View Single Post
  #3  
Old March 8th 10, 06:22 AM posted to alt.comp.hardware.amd.x86-64,alt.comp.hardwre.amd.x86-64,alt.comp.periphs.mainboard.msi-microstar
Paul
external usenet poster
 
Posts: 13,364
Default "TLB parity error in virtual array; TLB error 'instruction"?

Ant wrote:
I also ran sys_basher (http://www.polybus.com/sys_basher_web/) in my
Debian a few times in the past and just now. No errors or crashes.
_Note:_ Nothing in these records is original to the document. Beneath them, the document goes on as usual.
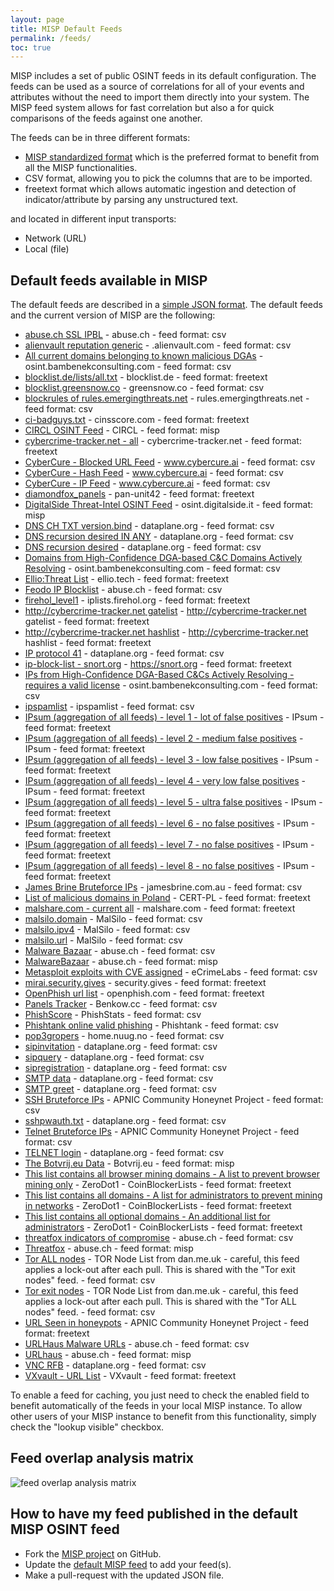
 ```yaml
---
layout: page
title: MISP Default Feeds
permalink: /feeds/
toc: true
---
```


MISP includes a set of public OSINT feeds in its default configuration. The feeds can
be used as a source of correlations for all of your events and attributes without the need to
import them directly into your system. The MISP feed system allows for fast correlation but also
a for quick comparisons of the feeds against one another.

The feeds can be in three different formats:

- [MISP standardized format](https://github.com/MISP/misp-rfc/blob/master/misp-core-format/raw.md.txt) which is the preferred format to benefit from all the MISP functionalities.
- CSV format, allowing you to pick the columns that are to be imported.
- freetext format which allows automatic ingestion and detection of indicator/attribute by parsing any unstructured text.

and located in different input transports:

- Network (URL)
- Local (file)

## Default feeds available in MISP

The default feeds are described in a [simple JSON format](https://github.com/MISP/MISP/blob/2.4/app/files/feed-metadata/defaults.json). The default feeds and the current version of MISP are the following:

- [abuse.ch SSL IPBL](https://sslbl.abuse.ch/blacklist/sslblacklist.csv) - abuse.ch - feed format: csv
- [alienvault reputation generic](https://reputation.alienvault.com/reputation.generic) - .alienvault.com - feed format: csv
- [All current domains belonging to known malicious DGAs](https://osint.bambenekconsulting.com/feeds/dga-feed-high.csv) - osint.bambenekconsulting.com - feed format: csv
- [blocklist.de/lists/all.txt](https://lists.blocklist.de/lists/all.txt) - blocklist.de - feed format: freetext
- [blocklist.greensnow.co](https://blocklist.greensnow.co/greensnow.txt) - greensnow.co - feed format: csv
- [blockrules of rules.emergingthreats.net](https://rules.emergingthreats.net/blockrules/compromised-ips.txt) - rules.emergingthreats.net - feed format: csv
- [ci-badguys.txt](https://cinsscore.com/list/ci-badguys.txt) - cinsscore.com - feed format: freetext
- [CIRCL OSINT Feed](https://www.circl.lu/doc/misp/feed-osint) - CIRCL - feed format: misp
- [cybercrime-tracker.net - all](https://cybercrime-tracker.net/all.php) - cybercrime-tracker.net - feed format: freetext
- [CyberCure - Blocked URL Feed](https://api.cybercure.ai/feed/get_url?type=csv) - www.cybercure.ai - feed format: csv
- [CyberCure - Hash Feed](https://api.cybercure.ai/feed/get_hash?type=csv) - www.cybercure.ai - feed format: csv
- [CyberCure - IP Feed](https://api.cybercure.ai/feed/get_ips?type=csv) - www.cybercure.ai - feed format: csv
- [diamondfox_panels](https://raw.githubusercontent.com/pan-unit42/iocs/master/diamondfox/diamondfox_panels.txt) - pan-unit42 - feed format: freetext
- [DigitalSide Threat-Intel OSINT Feed](https://osint.digitalside.it/Threat-Intel/digitalside-misp-feed/) - osint.digitalside.it - feed format: misp
- [DNS CH TXT version.bind](https://dataplane.org/dnsversion.txt) - dataplane.org - feed format: csv
- [DNS recursion desired IN ANY](https://dataplane.org/dnsrdany.txt) - dataplane.org - feed format: csv
- [DNS recursion desired](https://dataplane.org/dnsrd.txt) - dataplane.org - feed format: csv
- [Domains from High-Confidence DGA-based C&C Domains Actively Resolving](https://osint.bambenekconsulting.com/feeds/c2-dommasterlist-high.txt) - osint.bambenekconsulting.com - feed format: csv
- [Ellio:Threat List](https://cdn.ellio.tech/community-feed) - ellio.tech - feed format: freetext
- [Feodo IP Blocklist](https://feodotracker.abuse.ch/downloads/ipblocklist.csv) - abuse.ch - feed format: csv
- [firehol_level1](https://raw.githubusercontent.com/ktsaou/blocklist-ipsets/master/firehol_level1.netset) - iplists.firehol.org - feed format: freetext
- [http://cybercrime-tracker.net gatelist](https://cybercrime-tracker.net/ccamgate.php) - http://cybercrime-tracker.net gatelist - feed format: freetext
- [http://cybercrime-tracker.net hashlist](https://cybercrime-tracker.net/ccamlist.php) - http://cybercrime-tracker.net hashlist - feed format: freetext
- [IP protocol 41](https://dataplane.org/proto41.txt) - dataplane.org - feed format: csv
- [ip-block-list - snort.org](https://snort.org/downloads/ip-block-list) - https://snort.org - feed format: freetext
- [IPs from High-Confidence DGA-Based C&Cs Actively Resolving - requires a valid license](https://osint.bambenekconsulting.com/feeds/c2-ipmasterlist-high.txt) - osint.bambenekconsulting.com - feed format: csv
- [ipspamlist](http://www.ipspamlist.com/public_feeds.csv) - ipspamlist - feed format: csv
- [IPsum (aggregation of all feeds) - level 1 - lot of false positives](https://raw.githubusercontent.com/stamparm/ipsum/master/levels/1.txt) - IPsum - feed format: freetext
- [IPsum (aggregation of all feeds) - level 2 - medium false positives](https://raw.githubusercontent.com/stamparm/ipsum/master/levels/2.txt) - IPsum - feed format: freetext
- [IPsum (aggregation of all feeds) - level 3 - low false positives](https://raw.githubusercontent.com/stamparm/ipsum/master/levels/3.txt) - IPsum - feed format: freetext
- [IPsum (aggregation of all feeds) - level 4 - very low false positives](https://raw.githubusercontent.com/stamparm/ipsum/master/levels/4.txt) - IPsum - feed format: freetext
- [IPsum (aggregation of all feeds) - level 5 - ultra false positives](https://raw.githubusercontent.com/stamparm/ipsum/master/levels/5.txt) - IPsum - feed format: freetext
- [IPsum (aggregation of all feeds) - level 6 - no false positives](https://raw.githubusercontent.com/stamparm/ipsum/master/levels/6.txt) - IPsum - feed format: freetext
- [IPsum (aggregation of all feeds) - level 7 - no false positives](https://raw.githubusercontent.com/stamparm/ipsum/master/levels/7.txt) - IPsum - feed format: freetext
- [IPsum (aggregation of all feeds) - level 8 - no false positives](https://raw.githubusercontent.com/stamparm/ipsum/master/levels/8.txt) - IPsum - feed format: freetext
- [James Brine Bruteforce IPs](https://jamesbrine.com.au/csv) - jamesbrine.com.au - feed format: csv
- [List of malicious domains in Poland](https://hole.cert.pl/domains/domains.txt) - CERT-PL - feed format: freetext
- [malshare.com - current all](https://malshare.com/daily/malshare.current.all.txt) - malshare.com - feed format: freetext
- [malsilo.domain](https://malsilo.gitlab.io/feeds/dumps/domain_list.txt) - MalSilo - feed format: csv
- [malsilo.ipv4](https://malsilo.gitlab.io/feeds/dumps/ip_list.txt) - MalSilo - feed format: csv
- [malsilo.url](https://malsilo.gitlab.io/feeds/dumps/url_list.txt) - MalSilo - feed format: csv
- [Malware Bazaar](https://bazaar.abuse.ch/export/txt/md5/recent/) - abuse.ch - feed format: csv
- [MalwareBazaar](https://bazaar.abuse.ch/downloads/misp/) - abuse.ch - feed format: misp
- [Metasploit exploits with CVE assigned](https://feeds.ecrimelabs.net/data/metasploit-cve) - eCrimeLabs - feed format: csv
- [mirai.security.gives](https://mirai.security.gives/data/ip_list.txt) - security.gives - feed format: freetext
- [OpenPhish url list](https://openphish.com/feed.txt) - openphish.com - feed format: freetext
- [Panels Tracker](https://benkow.cc/export.php) - Benkow.cc - feed format: csv
- [PhishScore](https://phishstats.info/phish_score.csv) - PhishStats - feed format: csv
- [Phishtank online valid phishing](https://data.phishtank.com/data/online-valid.csv) - Phishtank - feed format: csv
- [pop3gropers](https://home.nuug.no/~peter/pop3gropers.txt) - home.nuug.no - feed format: csv
- [sipinvitation](https://dataplane.org/sipinvitation.txt) - dataplane.org - feed format: csv
- [sipquery](https://dataplane.org/sipquery.txt) - dataplane.org - feed format: csv
- [sipregistration](https://dataplane.org/sipregistration.txt) - dataplane.org - feed format: csv
- [SMTP data](https://dataplane.org/smtpdata.txt) - dataplane.org - feed format: csv
- [SMTP greet](https://dataplane.org/smtpgreet.txt) - dataplane.org - feed format: csv
- [SSH Bruteforce IPs](https://feeds.honeynet.asia/bruteforce/latest-sshbruteforce-unique.csv) - APNIC Community Honeynet Project - feed format: csv
- [sshpwauth.txt](https://dataplane.org/sshpwauth.txt) - dataplane.org - feed format: csv
- [Telnet Bruteforce IPs](https://feeds.honeynet.asia/bruteforce/latest-telnetbruteforce-unique.csv) - APNIC Community Honeynet Project - feed format: csv
- [TELNET login](https://dataplane.org/telnetlogin.txt) - dataplane.org - feed format: csv
- [The Botvrij.eu Data](https://www.botvrij.eu/data/feed-osint) - Botvrij.eu - feed format: misp
- [This list contains all browser mining domains - A list to prevent browser mining only](https://gitlab.com/ZeroDot1/CoinBlockerLists/raw/master/list_browser.txt?inline=false) - ZeroDot1 - CoinBlockerLists - feed format: freetext
- [This list contains all domains - A list for administrators to prevent mining in networks](https://gitlab.com/ZeroDot1/CoinBlockerLists/raw/master/list.txt?inline=false) - ZeroDot1 - CoinBlockerLists - feed format: freetext
- [This list contains all optional domains - An additional list for administrators](https://gitlab.com/ZeroDot1/CoinBlockerLists/raw/master/list_optional.txt?inline=false) - ZeroDot1 - CoinBlockerLists - feed format: freetext
- [threatfox indicators of compromise](https://threatfox.abuse.ch/export/csv/recent/) - abuse.ch - feed format: csv
- [Threatfox](https://threatfox.abuse.ch/downloads/misp/) - abuse.ch - feed format: misp
- [Tor ALL nodes](https://www.dan.me.uk/torlist/) - TOR Node List from dan.me.uk - careful, this feed applies a lock-out after each pull. This is shared with the "Tor exit nodes" feed. - feed format: csv
- [Tor exit nodes](https://www.dan.me.uk/torlist/?exit) - TOR Node List from dan.me.uk - careful, this feed applies a lock-out after each pull. This is shared with the "Tor ALL nodes" feed. - feed format: csv
- [URL Seen in honeypots](https://feeds.honeynet.asia/url/latest-url-unique.csv) - APNIC Community Honeynet Project - feed format: freetext
- [URLHaus Malware URLs](https://urlhaus.abuse.ch/downloads/csv_recent/) - abuse.ch - feed format: csv
- [URLhaus](https://urlhaus.abuse.ch/downloads/misp/) - abuse.ch - feed format: misp
- [VNC RFB](https://dataplane.org/vncrfb.txt) - dataplane.org - feed format: csv
- [VXvault - URL List](http://vxvault.net/URL_List.php) - VXvault - feed format: freetext

To enable a feed for caching, you just need to check the enabled field to benefit automatically of the feeds in your local MISP instance. To allow other users of your MISP instance to benefit from this functionality, simply check the "lookup visible" checkbox.

## Feed overlap analysis matrix

![feed overlap analysis matrix](/img/blog/feed-overlap-analys-matrix.png)

## How to have my feed published in the default MISP OSINT feed

- Fork the [MISP project](https://github.com/MISP/MISP) on GitHub.
- Update the [default MISP feed](https://github.com/MISP/MISP/blob/2.4/app/files/feed-metadata/defaults.json) to add your feed(s).
- Make a pull-request with the updated JSON file.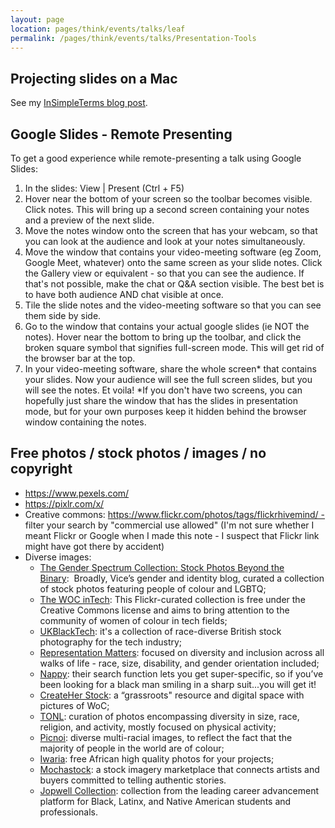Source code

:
 ```yaml
---
layout: page
location: pages/think/events/talks/leaf
permalink: /pages/think/events/talks/Presentation-Tools
---
```


## Projecting slides on a Mac

See my [InSimpleTerms blog post](https://insimpleterms.blog/category/presenting).

## Google Slides - Remote Presenting

To get a good experience while remote-presenting a talk using Google Slides:

1. In the slides: View | Present (Ctrl + F5)
2. Hover near the bottom of your screen so the toolbar becomes visible. Click notes. This will bring up a second screen containing your notes and a preview of the next slide.
3. Move the notes window onto the screen that has your webcam, so that you can look at the audience and look at your notes simultaneously.
4. Move the window that contains your video-meeting software (eg Zoom, Google Meet, whatever) onto the same screen as your slide notes. Click the Gallery view or equivalent - so that you can see the audience. If that's not possible, make the chat or Q&A section visible. The best bet is to have both audience AND chat visible at once. 
5. Tile the slide notes and the video-meeting software so that you can see them side by side.
6. Go to the window that contains your actual google slides (ie NOT the notes). Hover near the bottom to bring up the toolbar, and click the broken square symbol that signifies full-screen mode. This will get rid of the browser bar at the top.
7. In your video-meeting software, share the whole screen* that contains your slides. Now your audience will see the full screen slides, but you will see the notes. Et voila!
*If you don't have two screens, you can hopefully just share the window that has the slides in presentation mode, but for your own purposes keep it hidden behind the browser window containing the notes. 

## Free photos / stock photos / images / no copyright

- https://www.pexels.com/
- https://pixlr.com/x/
- Creative commons: https://www.flickr.com/photos/tags/flickrhivemind/ - filter your search by "commercial use allowed" (I'm not sure whether I meant Flickr or Google when I made this note - I suspect that Flickr link might have got there by accident)
- Diverse images:
	- [The Gender Spectrum Collection: Stock Photos Beyond the Binary](https://www.evernote.com/OutboundRedirect.action?dest=https%3A%2F%2Fbroadlygenderphotos.vice.com%2F):  Broadly, Vice’s gender and identity blog, curated a collection of stock photos featuring people of colour and LGBTQ;
	- [The WOC inTech](https://www.flickr.com/photos/wocintechchat/): This Flickr-curated collection is free under the Creative Commons license and aims to bring attention to the community of women of colour in tech fields;
	- [UKBlackTech](https://www.flickr.com/photos/wocintechchat/): it's a collection of race-diverse British stock photography for the tech industry;
	- [Representation Matters](https://www.flickr.com/photos/wocintechchat/): focused on diversity and inclusion across all walks of life - race, size, disability, and gender orientation included;
	- [Nappy](https://www.flickr.com/photos/wocintechchat/): their search function lets you get super-specific, so if you’ve been looking for a black man smiling in a sharp suit...you will get it!
	- [CreateHer Stock](https://www.flickr.com/photos/wocintechchat/): a “grassroots" resource and digital space with pictures of WoC;
	- [TONL](https://www.flickr.com/photos/wocintechchat/): curation of photos encompassing diversity in size, race, religion, and activity, mostly focused on physical activity;
	- [Picnoi](https://www.flickr.com/photos/wocintechchat/): diverse multi-racial images, to reflect the fact that the majority of people in the world are of colour;
	- [Iwaria](https://www.flickr.com/photos/wocintechchat/): free African high quality photos for your projects;
	- [Mochastock](https://www.flickr.com/photos/wocintechchat/): a stock imagery marketplace that connects artists and buyers committed to telling authentic stories.
	- [Jopwell Collection](https://www.flickr.com/photos/wocintechchat/): collection from the leading career advancement platform for Black, Latinx, and Native American students and professionals.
On 3/7/2010 8:59 AM PT, Ant typed:

Hello.

Lately, I have been random and rare kernel panics on my old Debian/Linux
box (tried both Kernel versions 2.6.30 and 2.6.32). I couldn't figure
out what it was until I discovered mcelog a couple days ago, and it
revealed interesting scary datas in my dmesg/messages and syslog:

# cat /var/log/messages
...
Mar 7 08:25:24 MyLinuxBox kernel: [ 3299.988026] Machine check events
logged
Mar 7 08:25:24 MyLinuxBox mcelog: HARDWARE ERROR. This is *NOT* a
software problem!
Mar 7 08:25:24 MyLinuxBox mcelog: Please contact your hardware vendor
Mar 7 08:25:24 MyLinuxBox mcelog: MCE 0
Mar 7 08:25:24 MyLinuxBox mcelog: CPU 1 1 instruction cache
Mar 7 08:25:24 MyLinuxBox mcelog: ADDR c11b6ff0
Mar 7 08:25:24 MyLinuxBox mcelog: TIME 1267979124 Sun Mar 7 08:25:24 2010
Mar 7 08:25:24 MyLinuxBox mcelog: TLB parity error in virtual array
Mar 7 08:25:24 MyLinuxBox mcelog: TLB error 'instruction transaction,
level 1'
Mar 7 08:25:24 MyLinuxBox mcelog: STATUS 9400000000010011 MCGSTATUS 0
Mar 7 08:25:24 MyLinuxBox mcelog: MCGCAP 105 APICID 1 SOCKETID 0
Mar 7 08:25:24 MyLinuxBox mcelog: CPUID Vendor AMD Family 15 Model 43

I am not familiar with hardwares, so I assume this is very bad, but what
part(s) is/are bad? Is my old Athlon 64 X2 CPU dying/damaged? I have had
it and its motherboard since 12/24/2006, so it is not that old yet. I
have the full details on my secondary machine at
http://alpha.zimage.com/~ant/antfarm.../computers.txt ...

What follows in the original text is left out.